This project will contribute to the national need for well-educated engineers and technicians in production engineering. It will do so by supporting two, two-day workshops on production engineering education by the University of Tennessee Chattanooga and Tennessee Technological University. The overall goal of the workshops is to recommend educational approaches for the rapidly expanding production technology of digital twin research and development. A digital twin is a virtual model of a process, product, or service. This pairing of virtual and physical worlds enables analysis and improvement of systems, including production engineering systems. For example, by developing new efficiencies first in the digital twin, and then testing them in the physical twin, processes and products can be improved. It is expected that these workshops will contribute to achieving scalable, reliable, and cost-effective strategies for creation of digital twins that accurately represent complex systems, such as manufacturing and chemical plants, airplanes, and wind turbines. The workshops will also contribute to developing guidelines for training the STEM workforce needed to develop and implement digital twins in production engineering and other applications. The first workshop will be held at the University of Tennessee Chattanooga and will result in a report describing the intellectual contributions of multiple disciplines to the use of digital twins in production engineering. The second workshop, to be held at Tennessee Technological University four months later, will result in a report describing curriculum recommendations for digital twin production engineering education.
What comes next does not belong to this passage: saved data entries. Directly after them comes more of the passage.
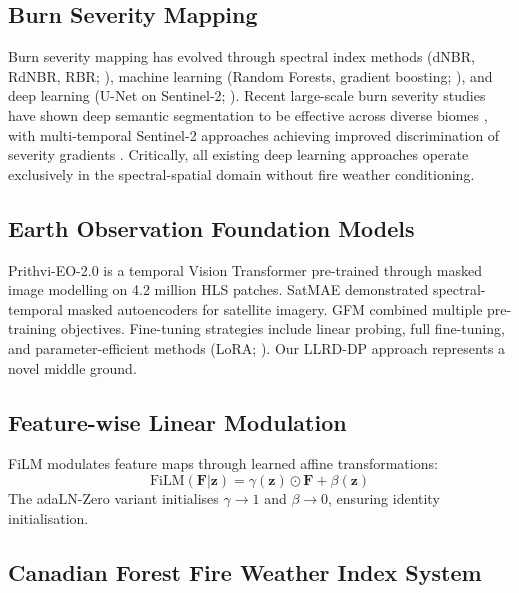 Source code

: \documentclass[review,12pt]{elsarticle}
\begin{document}
\subsection{Burn Severity Mapping}

Burn severity mapping has evolved through spectral index methods (dNBR, RdNBR, RBR; \citealt{key2006,miller2007,parks2014}), machine learning (Random Forests, gradient boosting; \citealt{collins2018,hislop2019}), and deep learning (U-Net on Sentinel-2; \citealt{knopp2020,hu2021,seydi2022}). Recent large-scale burn severity studies have shown deep semantic segmentation to be effective across diverse biomes \citep{hu2023isprs}, with multi-temporal Sentinel-2 approaches achieving improved discrimination of severity gradients \citep{han2024jstars}. Critically, all existing deep learning approaches operate exclusively in the spectral-spatial domain without fire weather conditioning.

\subsection{Earth Observation Foundation Models}

Prithvi-EO-2.0 \citep{jakubik2024} is a temporal Vision Transformer pre-trained through masked image modelling on 4.2 million HLS patches. SatMAE \citep{cong2022} demonstrated spectral-temporal masked autoencoders for satellite imagery. GFM \citep{mendieta2023} combined multiple pre-training objectives. Fine-tuning strategies include linear probing, full fine-tuning, and parameter-efficient methods (LoRA; \citealt{hu2022lora}). Our LLRD-DP approach represents a novel middle ground.

\subsection{Feature-wise Linear Modulation}

FiLM \citep{perez2018} modulates feature maps through learned affine transformations:
\begin{equation}
  \text{FiLM}(\mathbf{F} | \mathbf{z}) = \gamma(\mathbf{z}) \odot \mathbf{F} + \beta(\mathbf{z})
\end{equation}
The adaLN-Zero variant \citep{peebles2023} initialises $\gamma \to 1$ and $\beta \to 0$, ensuring identity initialisation.

\subsection{Canadian Forest Fire Weather Index System}
\end{document}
These workshops will convene thought leaders in high-performance computing, software engineering, uncertainty quantification, control system, digital twin modeling and simulation, and engineering education to develop recommendations for effective, innovative, distributed education related to digital twins, particularly in production engineering. In addition, they are expected to lead to convergent research projects at the intersection of educational research and the multidisciplinary areas needed to design, implement, and operate digital twins. At the workshops, these disciplines will come together to establish conceptual models for education that will prepare workers to design digital twins that better integrate with production engineering environments. Collaborations are expected to emerge between educators and domain experts, yielding outcomes such as the enhanced design of high-performance simulation and machine learning software systems that are both responsive to evolving needs of production environments and suitable for use in classroom and virtual environments.
This project is funded by NSF's EHR Core Research: Production Engineering Education and Research (ECR: PEER) program, which seeks to improve the education of future and current professionals in production engineering. It also aims to study the effectiveness of the innovative educational strategies adopted by these projects.
This award reflects NSF's statutory mission and has been deemed worthy of support through evaluation using the Foundation's intellectual merit and broader impacts review criteria.